■ **Rendered images with source text**:
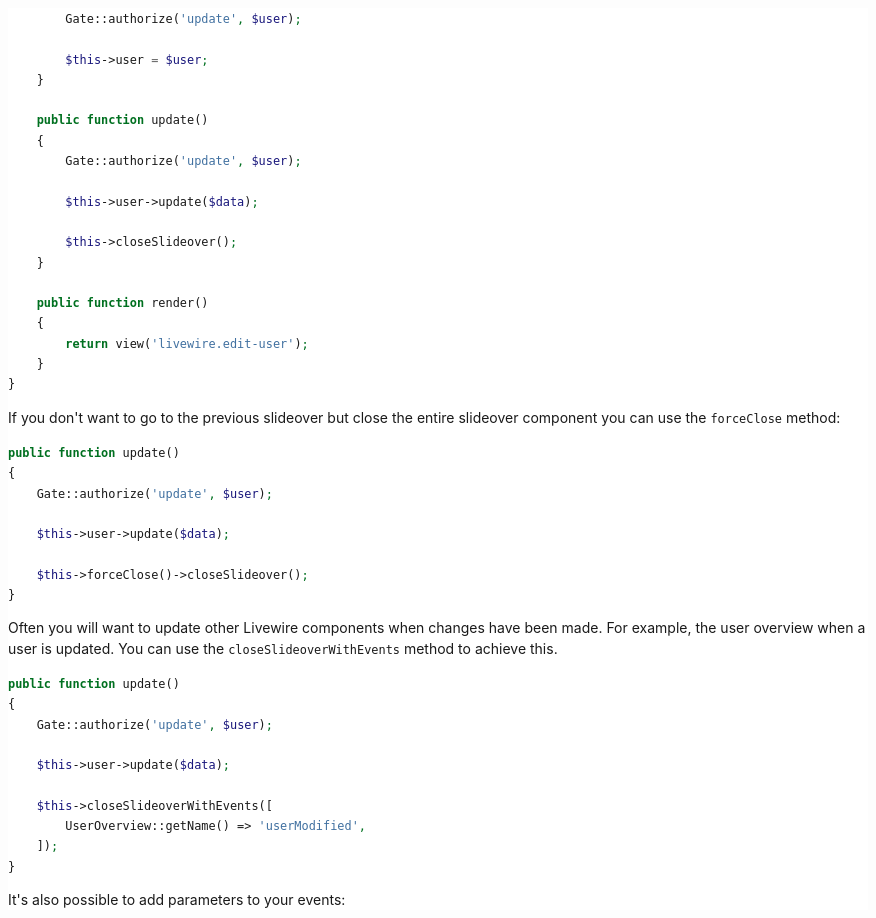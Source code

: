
 ```php
        Gate::authorize('update', $user);

        $this->user = $user;
    }

    public function update()
    {
        Gate::authorize('update', $user);

        $this->user->update($data);

        $this->closeSlideover();
    }

    public function render()
    {
        return view('livewire.edit-user');
    }
}
```

If you don't want to go to the previous slideover but close the entire slideover component you can use the `forceClose` method:

```php
public function update()
{
    Gate::authorize('update', $user);

    $this->user->update($data);

    $this->forceClose()->closeSlideover();
}
```

Often you will want to update other Livewire components when changes have been made. For example, the user overview when a user is updated. You can use the `closeSlideoverWithEvents` method to achieve this.

```php
public function update()
{
    Gate::authorize('update', $user);

    $this->user->update($data);

    $this->closeSlideoverWithEvents([
        UserOverview::getName() => 'userModified',
    ]);
}
```

It's also possible to add parameters to your events:
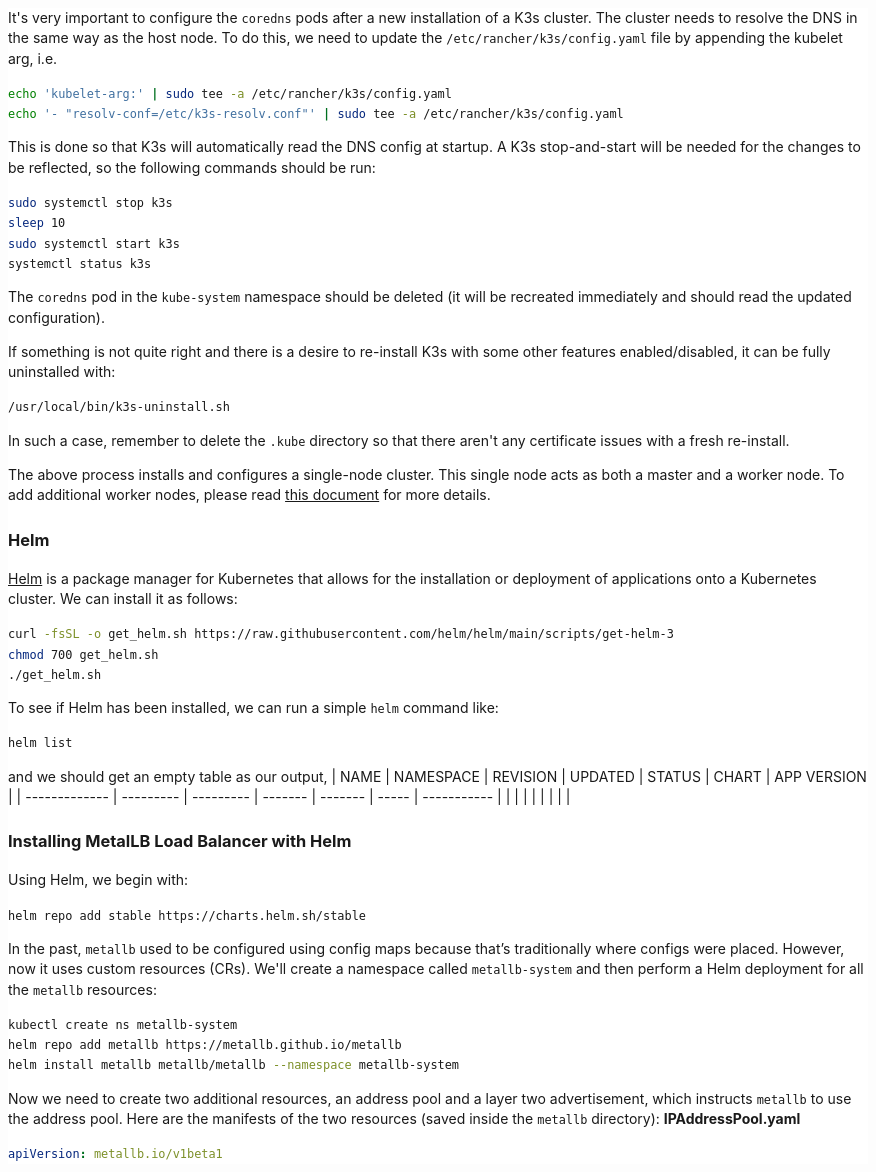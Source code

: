 It's very important to configure the `coredns` pods after a new installation of a K3s cluster. The cluster needs to resolve the DNS in the same way as the host node. To do this, we need to update the `/etc/rancher/k3s/config.yaml` file by appending the kubelet arg, i.e. 
```bash
echo 'kubelet-arg:' | sudo tee -a /etc/rancher/k3s/config.yaml
echo '- "resolv-conf=/etc/k3s-resolv.conf"' | sudo tee -a /etc/rancher/k3s/config.yaml
```
This is done so that K3s will automatically read the DNS config at startup. A K3s stop-and-start will be needed for the changes to be reflected, so the following commands should be run:
```bash
sudo systemctl stop k3s
sleep 10
sudo systemctl start k3s
systemctl status k3s
```
The `coredns` pod in the `kube-system` namespace should be deleted (it will be recreated immediately and should read the updated configuration).

If something is not quite right and there is a desire to re-install K3s with some other features enabled/disabled, it can be fully uninstalled with:
```bash
/usr/local/bin/k3s-uninstall.sh
```
In such a case, remember to delete the `.kube` directory so that there aren't any certificate issues with a fresh re-install.   

The above process installs and configures a single-node cluster. This single node acts as both a master and a worker node. To add additional worker nodes, please read [this document](documentation/adding_a_worker_node.md) for more details.   

### Helm
[Helm](https://helm.sh/) is a package manager for Kubernetes that allows for the installation or deployment of applications onto a Kubernetes cluster. We can install it as follows:
```bash
curl -fsSL -o get_helm.sh https://raw.githubusercontent.com/helm/helm/main/scripts/get-helm-3
chmod 700 get_helm.sh
./get_helm.sh
```
To see if Helm has been installed, we can run a simple `helm` command like:
```bash
helm list
```
and we should get an empty table as our output,
| NAME          | NAMESPACE | REVISION  | UPDATED | STATUS  | CHART | APP VERSION |
| ------------- | --------- | --------- | ------- | ------- | ----- | ----------- |
|               |           |           |         |         |       |             |

### Installing MetalLB Load Balancer with Helm
Using Helm, we begin with:
```bash
helm repo add stable https://charts.helm.sh/stable
```
In the past, `metallb` used to be configured using config maps because that’s traditionally where configs were placed. However, now it uses custom resources (CRs). We'll create a namespace called `metallb-system` and then perform a Helm deployment for all the `metallb` resources:
```bash
kubectl create ns metallb-system
helm repo add metallb https://metallb.github.io/metallb
helm install metallb metallb/metallb --namespace metallb-system
```
Now we need to create two additional resources, an address pool and a layer two advertisement, which instructs `metallb` to use the address pool. Here are the manifests of the two resources (saved inside the `metallb` directory):
**IPAddressPool.yaml**   
```yaml
apiVersion: metallb.io/v1beta1
```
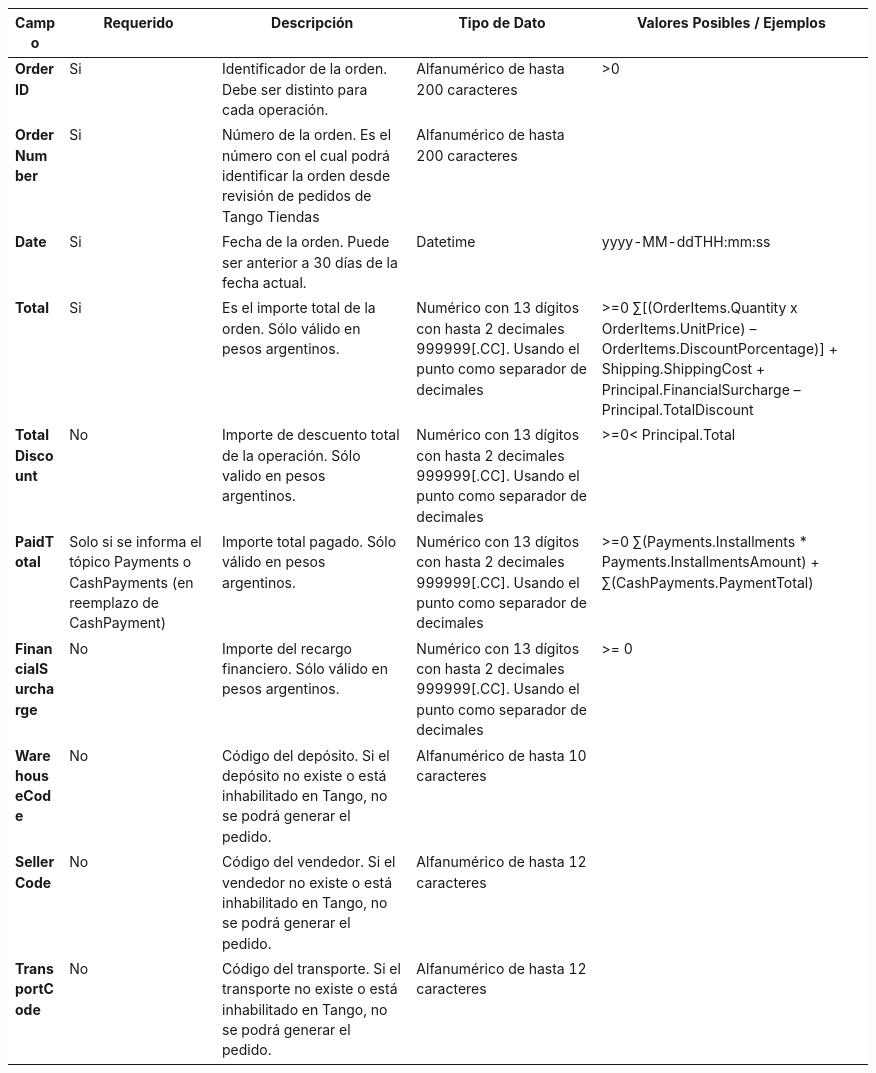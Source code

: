 | **Campo**                      | **Requerido**                                       | **Descripción**                                                                                                     | **Tipo de Dato**                                                                                       | **Valores Posibles / Ejemplos**                                                                                                                                          |
| ------------------------------ | --------------------------------------------------- | ------------------------------------------------------------------------------------------------------------------- | ------------------------------------------------------------------------------------------------------ | ------------------------------------------------------------------------------------------------------------------------------------------------------------------------ |
| **OrderID**                    | Si                                                  | Identificador de la orden. Debe ser distinto para cada operación.                                                   | Alfanumérico de hasta 200 caracteres                                                                   | &gt;0                                                                                                                                                                    |
| **OrderNumber**                | Si                                                  | Número de la orden. Es el número con el cual podrá identificar la orden desde revisión de pedidos de Tango Tiendas  | Alfanumérico de hasta 200 caracteres                                                                   |                                                                                                                                                                          |
| **Date**                       | Si                                                  | Fecha de la orden. Puede ser anterior a 30 días de la fecha actual.                                                  | Datetime                                                                                               | yyyy-MM-ddTHH:mm:ss                                                                                                                                                      |
| **Total**                      | Si                                                  | Es el importe total de la orden. Sólo válido en pesos argentinos.                                                   | Numérico con 13 dígitos con hasta 2 decimales 999999[.CC]. Usando el punto como separador de decimales | &gt;=0 ∑[(OrderItems.Quantity x OrderItems.UnitPrice) – OrderItems.DiscountPorcentage)] + Shipping.ShippingCost + Principal.FinancialSurcharge – Principal.TotalDiscount |
| **TotalDiscount**              | No                                                  | Importe de descuento total de la operación. Sólo valido en pesos argentinos.                                        | Numérico con 13 dígitos con hasta 2 decimales 999999[.CC]. Usando el punto como separador de decimales | &gt;=0&lt; Principal.Total                                                                                                                                               |
| **PaidTotal**                  | Solo si se informa el tópico Payments o CashPayments (en reemplazo de CashPayment) | Importe total pagado. Sólo válido en pesos argentinos.                                                              | Numérico con 13 dígitos con hasta 2 decimales 999999[.CC]. Usando el punto como separador de decimales | &gt;=0 ∑(Payments.Installments \* Payments.InstallmentsAmount) + ∑(CashPayments.PaymentTotal)                                                                                |
| **FinancialSurcharge**         | No                                                  | Importe del recargo financiero. Sólo válido en pesos argentinos.                                                    | Numérico con 13 dígitos con hasta 2 decimales 999999[.CC]. Usando el punto como separador de decimales | &gt;= 0                                                                                                                                                                  |
| **WarehouseCode**              | No                                                  | Código del depósito. Si el depósito no existe o está inhabilitado en Tango, no se podrá generar el pedido.          | Alfanumérico de hasta 10 caracteres                                                                     |
| **SellerCode**                 | No                                                  | Código del vendedor. Si el vendedor no existe o está inhabilitado en Tango, no se podrá generar el pedido.          | Alfanumérico de hasta 12 caracteres                                                                    |                                                                                                                                                                          |
| **TransportCode**              | No                                                  | Código del transporte. Si el transporte no existe o está inhabilitado en Tango, no se podrá generar el pedido.      | Alfanumérico de hasta 12 caracteres                                                                    |                                                                                                                                                                          |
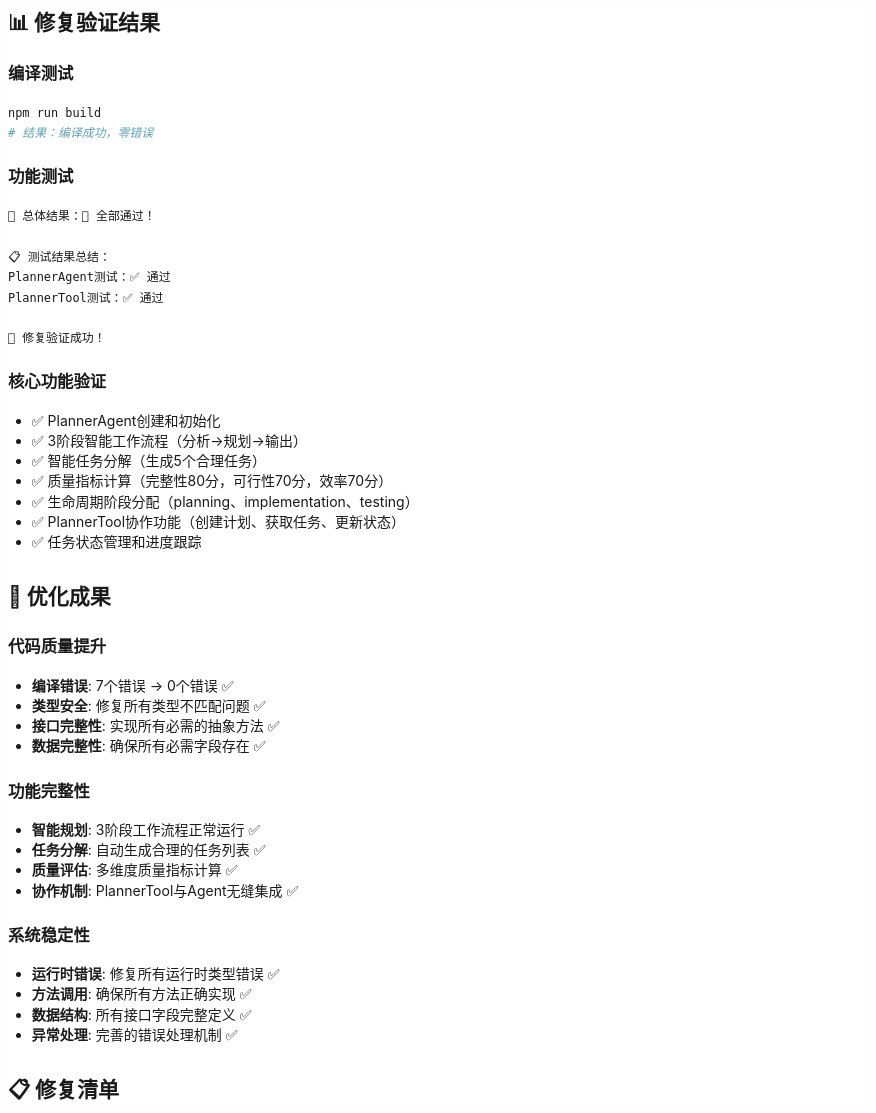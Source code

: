 ## 📊 修复验证结果

### 编译测试
```bash
npm run build
# 结果：编译成功，零错误
```

### 功能测试
```javascript
🎯 总体结果：🎉 全部通过！

📋 测试结果总结：
PlannerAgent测试：✅ 通过
PlannerTool测试：✅ 通过

🌟 修复验证成功！
```

### 核心功能验证
- ✅ PlannerAgent创建和初始化
- ✅ 3阶段智能工作流程（分析→规划→输出）
- ✅ 智能任务分解（生成5个合理任务）
- ✅ 质量指标计算（完整性80分，可行性70分，效率70分）
- ✅ 生命周期阶段分配（planning、implementation、testing）
- ✅ PlannerTool协作功能（创建计划、获取任务、更新状态）
- ✅ 任务状态管理和进度跟踪

## 🚀 优化成果

### 代码质量提升
- **编译错误**: 7个错误 → 0个错误 ✅
- **类型安全**: 修复所有类型不匹配问题 ✅
- **接口完整性**: 实现所有必需的抽象方法 ✅
- **数据完整性**: 确保所有必需字段存在 ✅

### 功能完整性
- **智能规划**: 3阶段工作流程正常运行 ✅
- **任务分解**: 自动生成合理的任务列表 ✅
- **质量评估**: 多维度质量指标计算 ✅
- **协作机制**: PlannerTool与Agent无缝集成 ✅

### 系统稳定性
- **运行时错误**: 修复所有运行时类型错误 ✅
- **方法调用**: 确保所有方法正确实现 ✅
- **数据结构**: 所有接口字段完整定义 ✅
- **异常处理**: 完善的错误处理机制 ✅

## 📋 修复清单
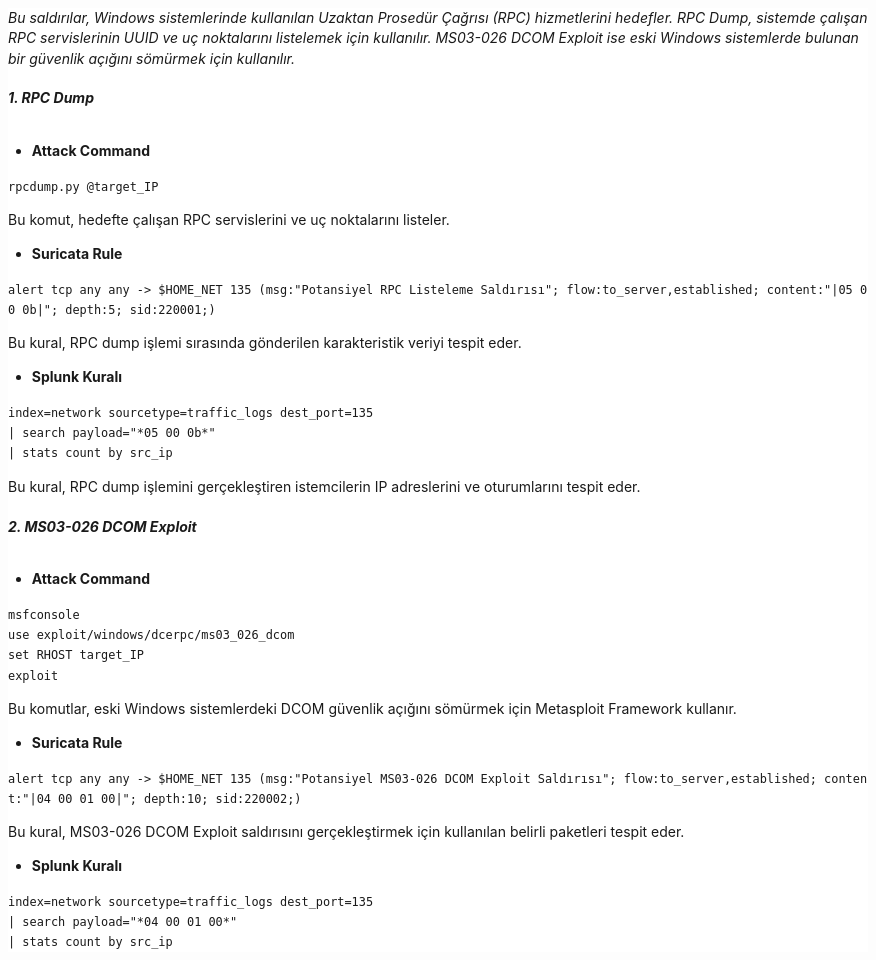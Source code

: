 *Bu saldırılar, Windows sistemlerinde kullanılan Uzaktan Prosedür Çağrısı (RPC) hizmetlerini hedefler. RPC Dump, sistemde çalışan RPC servislerinin UUID ve uç noktalarını listelemek için kullanılır. MS03-026 DCOM Exploit ise eski Windows sistemlerde bulunan bir güvenlik açığını sömürmek için kullanılır.*

###### **1. RPC Dump**

- **Attack Command**

```plaintext
rpcdump.py @target_IP
```

Bu komut, hedefte çalışan RPC servislerini ve uç noktalarını listeler.

- **Suricata Rule**

```plaintext
alert tcp any any -> $HOME_NET 135 (msg:"Potansiyel RPC Listeleme Saldırısı"; flow:to_server,established; content:"|05 00 0b|"; depth:5; sid:220001;)
```

Bu kural, RPC dump işlemi sırasında gönderilen karakteristik veriyi tespit eder.

- **Splunk Kuralı**

```spl
index=network sourcetype=traffic_logs dest_port=135 
| search payload="*05 00 0b*" 
| stats count by src_ip
```

Bu kural, RPC dump işlemini gerçekleştiren istemcilerin IP adreslerini ve oturumlarını tespit eder.

###### **2. MS03-026 DCOM Exploit**

- **Attack Command**

```plaintext
msfconsole
use exploit/windows/dcerpc/ms03_026_dcom
set RHOST target_IP
exploit
```

Bu komutlar, eski Windows sistemlerdeki DCOM güvenlik açığını sömürmek için Metasploit Framework kullanır.

- **Suricata Rule**

```plaintext
alert tcp any any -> $HOME_NET 135 (msg:"Potansiyel MS03-026 DCOM Exploit Saldırısı"; flow:to_server,established; content:"|04 00 01 00|"; depth:10; sid:220002;)
```

Bu kural, MS03-026 DCOM Exploit saldırısını gerçekleştirmek için kullanılan belirli paketleri tespit eder.

- **Splunk Kuralı**

```spl
index=network sourcetype=traffic_logs dest_port=135 
| search payload="*04 00 01 00*" 
| stats count by src_ip
```
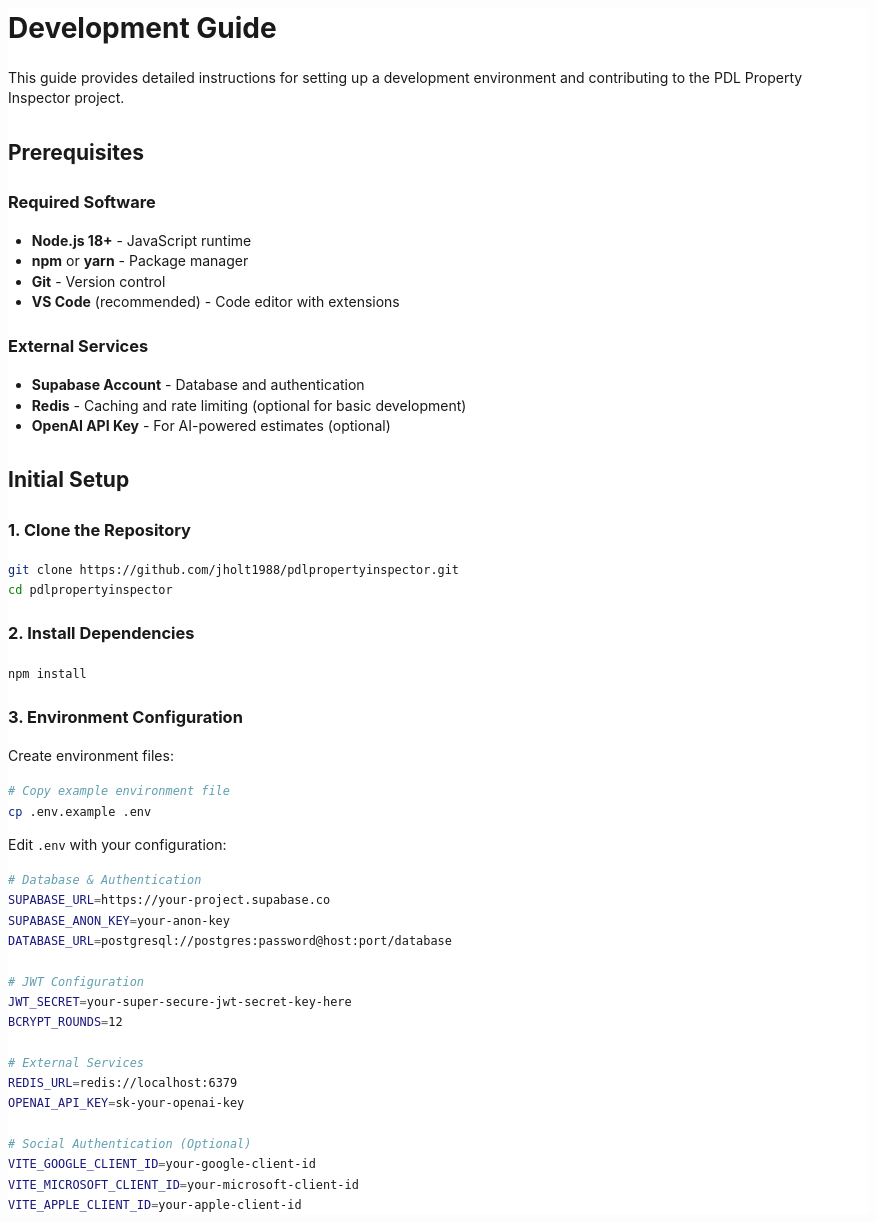 # Development Guide

This guide provides detailed instructions for setting up a development environment and contributing to the PDL Property Inspector project.

## Prerequisites

### Required Software

- **Node.js 18+** - JavaScript runtime
- **npm** or **yarn** - Package manager
- **Git** - Version control
- **VS Code** (recommended) - Code editor with extensions

### External Services

- **Supabase Account** - Database and authentication
- **Redis** - Caching and rate limiting (optional for basic development)
- **OpenAI API Key** - For AI-powered estimates (optional)

## Initial Setup

### 1. Clone the Repository

```bash
git clone https://github.com/jholt1988/pdlpropertyinspector.git
cd pdlpropertyinspector
```

### 2. Install Dependencies

```bash
npm install
```

### 3. Environment Configuration

Create environment files:

```bash
# Copy example environment file
cp .env.example .env
```

Edit `.env` with your configuration:

```bash
# Database & Authentication
SUPABASE_URL=https://your-project.supabase.co
SUPABASE_ANON_KEY=your-anon-key
DATABASE_URL=postgresql://postgres:password@host:port/database

# JWT Configuration
JWT_SECRET=your-super-secure-jwt-secret-key-here
BCRYPT_ROUNDS=12

# External Services
REDIS_URL=redis://localhost:6379
OPENAI_API_KEY=sk-your-openai-key

# Social Authentication (Optional)
VITE_GOOGLE_CLIENT_ID=your-google-client-id
VITE_MICROSOFT_CLIENT_ID=your-microsoft-client-id
VITE_APPLE_CLIENT_ID=your-apple-client-id

```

■ **Directions**: Give the number of lines in the records that contain the string "closeSlideoverWithEvents", with no other output.

■ **Result for this task**: 2